Work task — Exactly as written, reproduce the lines from the beginning of the data through the line containing "according to the"; the pictures are not reproduced.

Records from a data source:
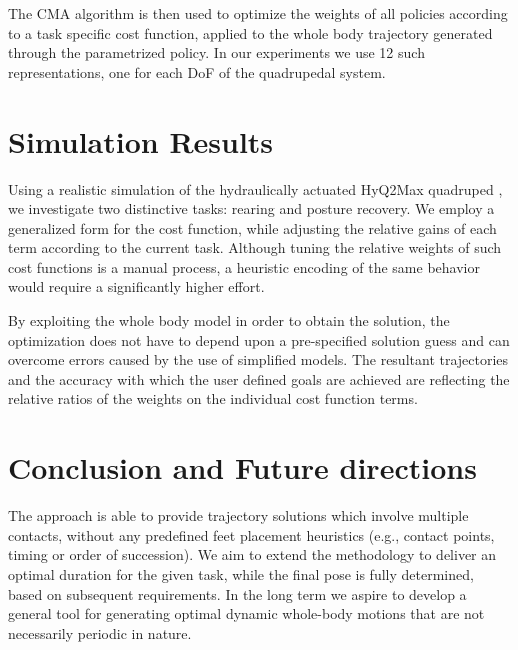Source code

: \documentclass[usletter, 10pt, conference]{ieeeconf}      %
\begin{document}
The CMA algorithm is then used to optimize the weights of all 
policies according to a task specific cost function, applied to the 
whole body trajectory generated through the parametrized policy.
In our experiments we use 12 such representations, one for each DoF of the quadrupedal system. 



\section{Simulation Results}

Using a realistic simulation of the hydraulically actuated HyQ2Max quadruped \cite{semini16tmech}, 
we investigate two distinctive tasks: rearing and posture recovery. We employ a
generalized form for the cost function, while adjusting the relative gains of each term 
according to the current task. Although tuning the relative weights of such cost functions is a manual 
process, a heuristic encoding of the same behavior would require a significantly higher effort.

By exploiting the whole body model in order to obtain the solution, the optimization does not have
to depend upon a pre-specified solution guess and can overcome errors caused by the use of simplified models.
The resultant trajectories and the accuracy with which the user defined goals are achieved are 
reflecting the relative ratios of the weights on the individual cost function terms. 


\section{Conclusion and Future directions}

The approach is able to provide 
trajectory solutions which involve multiple contacts, without any predefined
feet placement heuristics (e.g., contact points, timing or order of succession). 
We aim to extend the methodology to deliver an optimal duration for the given task,
while the final pose is fully determined, based on
subsequent requirements. In the long term we aspire to develop a general tool for generating optimal dynamic 
whole-body motions that are not necessarily periodic in nature.



% 

\end{document}
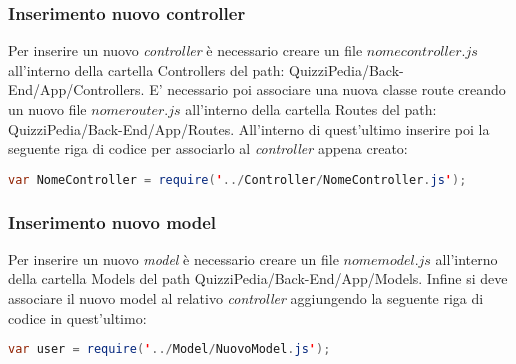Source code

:\subsubsection{Inserimento nuovo controller}
Per inserire un nuovo \textit{controller} è necessario creare un file $nomecontroller.js$ all'interno della cartella Controllers del path: QuizziPedia/Back-End/App/Controllers. E' necessario poi associare una nuova classe route creando un nuovo file $nomerouter.js$ all'interno della cartella Routes del path: QuizziPedia/Back-End/App/Routes. All'interno di quest'ultimo inserire poi la seguente riga di codice per associarlo al \textit{controller} appena creato:
\begin{lstlisting}[language=Java,firstnumber=1]
var NomeController = require('../Controller/NomeController.js');
\end{lstlisting}

\subsubsection{Inserimento nuovo model}
Per inserire un nuovo \textit{model} è necessario creare un file $nomemodel.js$ all'interno della cartella Models del path QuizziPedia/Back-End/App/Models. Infine si deve associare il nuovo model al relativo \textit{controller} aggiungendo la seguente riga di codice in quest'ultimo:
\begin{lstlisting}[language=Java,firstnumber=1]
var user = require('../Model/NuovoModel.js');
\end{lstlisting}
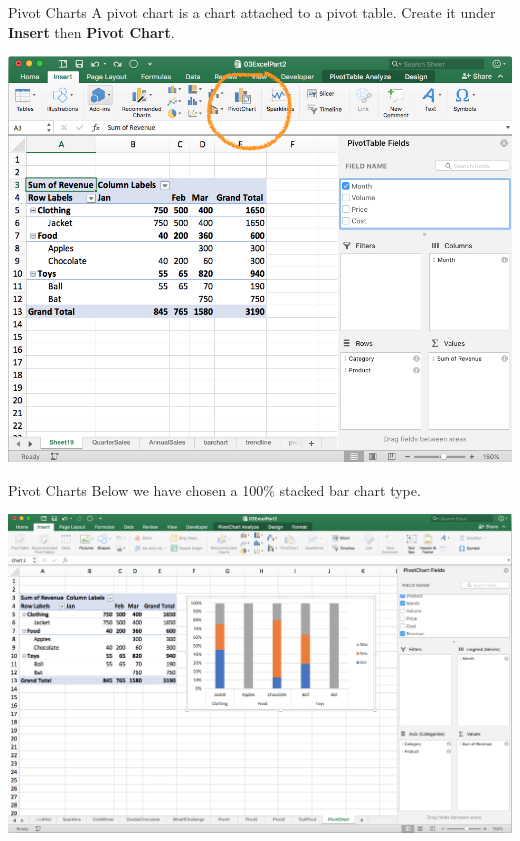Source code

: \documentclass[xcolor=svgnames, handout]{beamer}
\begin{document}
\begin{frame}{Pivot Charts}
A pivot chart is a chart attached to a pivot table.  Create it under {\bf Insert} then {\bf Pivot Chart}.
\begin{center}
\includegraphics[width=.9\textwidth]{pivChart.png}
\end{center}
\end{frame}


\begin{frame}{Pivot Charts}
Below we have chosen a 100\% stacked bar chart type.
\begin{center}
\includegraphics[width=.9\textwidth]{pivChart2.png}
\end{center}
\end{frame}
\end{document}
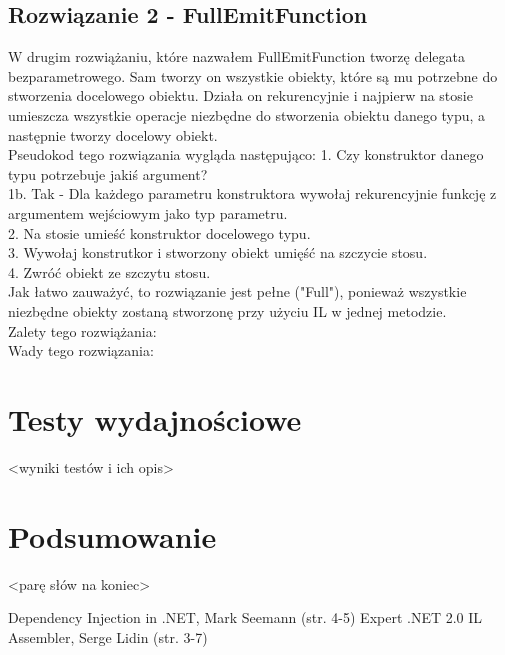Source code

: \documentclass[12pt]{article}
\begin{document}
\subsection{Rozwiązanie 2 - FullEmitFunction}
W drugim rozwiążaniu, które nazwałem FullEmitFunction tworzę delegata bezparametrowego. Sam tworzy on wszystkie obiekty, które są mu potrzebne do stworzenia docelowego obiektu. Działa on rekurencyjnie i najpierw na stosie umieszcza wszystkie operacje niezbędne do stworzenia obiektu danego typu, a następnie tworzy docelowy obiekt.\\
Pseudokod tego rozwiązania wygląda następująco:
1. Czy konstruktor danego typu potrzebuje jakiś argument?\\
1b. Tak - Dla każdego parametru konstruktora wywołaj rekurencyjnie funkcję z argumentem wejściowym jako typ parametru.\\
2. Na stosie umieść konstruktor docelowego typu.\\
3. Wywołaj konstrutkor i stworzony obiekt umięść na szczycie stosu.\\
4. Zwróć obiekt ze szczytu stosu.\\
Jak łatwo zauważyć, to rozwiązanie jest pełne ("Full"), ponieważ wszystkie niezbędne obiekty zostaną stworzonę przy użyciu IL w jednej metodzie.\\
Zalety tego rozwiążania:\\
Wady tego rozwiązania:\\

\section{Testy wydajnościowe}
<wyniki testów i ich opis>

\section{Podsumowanie}
<parę słów na koniec>

\newpage
\begin{thebibliography}{authordate1}
 Dependency Injection in .NET, Mark Seemann (str. 4-5)
 Expert .NET 2.0 IL Assembler, Serge Lidin (str. 3-7)
\end{thebibliography}
\end{document}
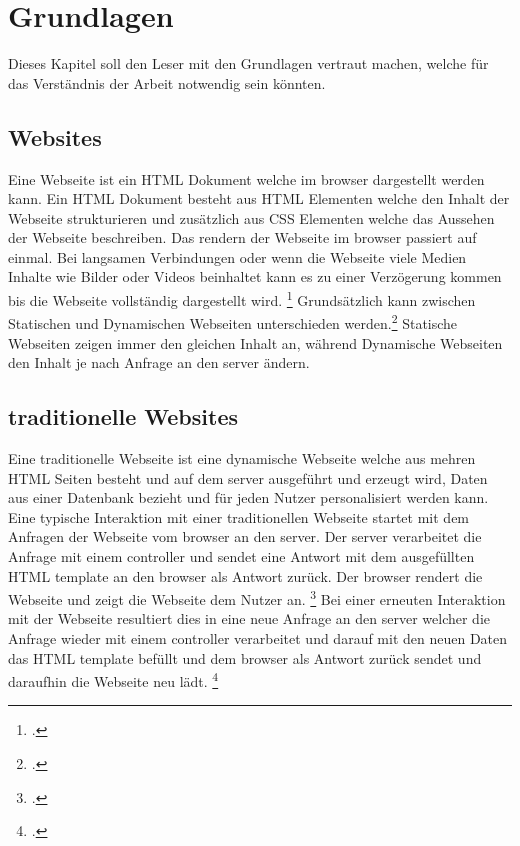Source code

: \section{Grundlagen}
Dieses Kapitel soll den Leser mit den Grundlagen vertraut machen, welche für das Verständnis der Arbeit notwendig sein könnten.

\subsection{Websites}
Eine Webseite ist ein \ac{HTML} Dokument welche im \gls{browser} dargestellt werden kann.
Ein \ac{HTML} Dokument besteht aus \ac{HTML} Elementen welche den Inhalt der Webseite strukturieren und zusätzlich aus \ac{CSS} Elementen welche das Aussehen der Webseite beschreiben.
Das rendern der Webseite im \gls{browser} passiert auf einmal. Bei langsamen Verbindungen oder wenn die Webseite viele Medien Inhalte wie Bilder oder Videos beinhaltet kann es zu einer Verzögerung kommen bis die Webseite vollständig dargestellt wird. \footcite[Vgl.][Seite 27 - 31]{Robbins2018}
Grundsätzlich kann zwischen Statischen und Dynamischen Webseiten unterschieden werden.\footcite[Vgl.][Seite 25 - 27]{Robbins2018}
Statische Webseiten zeigen immer den gleichen Inhalt an, während Dynamische Webseiten den Inhalt je nach Anfrage an den \gls{server} ändern.

\subsection{traditionelle Websites}
Eine traditionelle Webseite ist eine dynamische Webseite welche aus mehren \ac{HTML} Seiten besteht und auf dem \gls{server} ausgeführt und erzeugt wird,
Daten aus einer Datenbank bezieht und für jeden Nutzer personalisiert werden kann.
Eine typische Interaktion mit einer traditionellen Webseite startet mit dem Anfragen der Webseite vom \gls{browser} an den \gls{server}.
Der \gls{server} verarbeitet die Anfrage mit einem \gls{controller} und sendet eine Antwort mit dem ausgefüllten \ac{HTML} \gls{template} an den \gls{browser} als Antwort zurück.
Der \gls{browser} rendert die Webseite und zeigt die Webseite dem Nutzer an. \footcite[Vgl.][Seite 32]{Robbins2018}
Bei einer erneuten Interaktion mit der Webseite resultiert dies in eine neue Anfrage an den \gls{server} welcher die Anfrage wieder mit einem \gls{controller} verarbeitet und darauf mit
den neuen Daten das \ac{HTML} \gls{template} befüllt und dem \gls{browser} als Antwort zurück sendet und daraufhin die Webseite neu lädt. \footcite[Vgl.][Seite 5]{Scott2015}

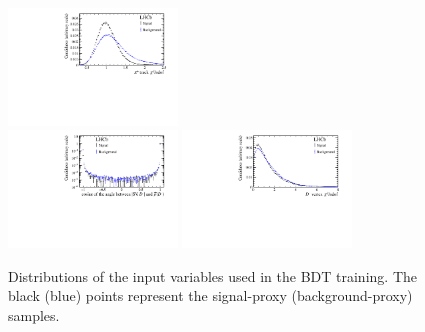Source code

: \begin{figure}[tbp]
\begin{center}
		\includegraphics[width=0.40\textwidth]{07selection/figs/BDTInputs/ab1_TRACK_CHI2NDOF.pdf}\\
		\includegraphics[width=0.40\textwidth]{07selection/figs/BDTInputs/ab2_DIRA_ORIVX.pdf}
		\includegraphics[width=0.40\textwidth]{07selection/figs/BDTInputs/ab2_ENDVERTEX_CHI2NDOF.pdf}
	\end{center}
	\caption{Distributions of the input variables used in the BDT training.
	The black (blue) points represent the signal-proxy (background-proxy) samples.}
	\label{fig:BDTInput1}
\end{figure}
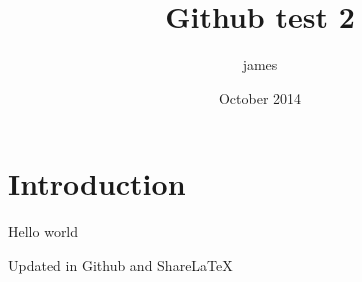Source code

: \documentclass{article}
\title{Github test 2}
\author{james }
\date{October 2014}
\begin{document}
\maketitle

\section{Introduction}

Hello world

Updated in Github and ShareLaTeX
\end{document}
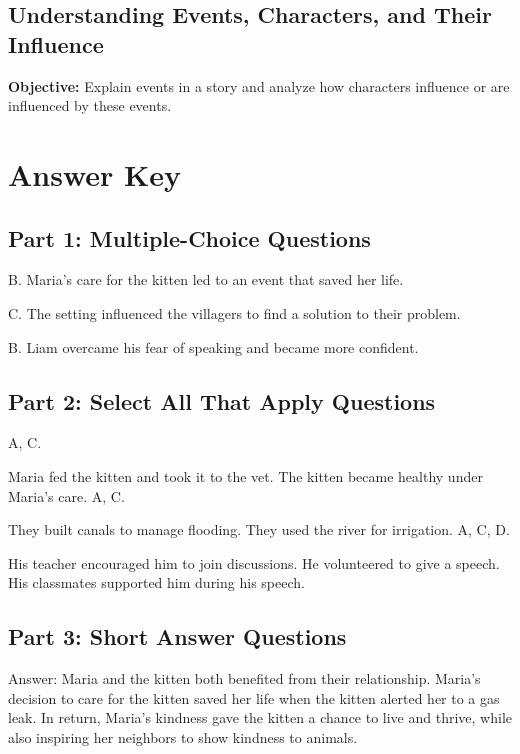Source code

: \documentclass[12pt]{article}
\begin{document}
\subsection*{Understanding Events, Characters, and Their Influence}
\onehalfspacing

\begin{tcolorbox}[colframe=black!40, colback=gray!0, title=Learning Objective]
\textbf{Objective:} Explain events in a story and analyze how characters influence or are influenced by these events.
\end{tcolorbox}

\section*{Answer Key}

\subsection*{Part 1: Multiple-Choice Questions}

B. Maria’s care for the kitten led to an event that saved her life.

C. The setting influenced the villagers to find a solution to their problem.

B. Liam overcame his fear of speaking and became more confident.

\subsection*{Part 2: Select All That Apply Questions}

A, C.

Maria fed the kitten and took it to the vet.
The kitten became healthy under Maria’s care.
A, C.

They built canals to manage flooding.
They used the river for irrigation.
A, C, D.

His teacher encouraged him to join discussions.
He volunteered to give a speech.
His classmates supported him during his speech.
\subsection*{Part 3: Short Answer Questions}

Answer: Maria and the kitten both benefited from their relationship. Maria’s decision to care for the kitten saved her life when the kitten alerted her to a gas leak. In return, Maria’s kindness gave the kitten a chance to live and thrive, while also inspiring her neighbors to show kindness to animals.
\end{document}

Solution to the exercise —
Source code

: \documentclass[usletter, 10pt, conference]{ieeeconf}      %
\begin{document}
The CMA algorithm is then used to optimize the weights of all 
policies according to a task specific cost function, applied to the 
whole body trajectory generated through the parametrized policy.
In our experiments we use 12 such representations, one for each DoF of the quadrupedal system. 



\section{Simulation Results}

Using a realistic simulation of the hydraulically actuated HyQ2Max quadruped \cite{semini16tmech}, 
we investigate two distinctive tasks: rearing and posture recovery. We employ a
generalized form for the cost function, while adjusting the relative gains of each term 
according to the current task. Although tuning the relative weights of such cost functions is a manual 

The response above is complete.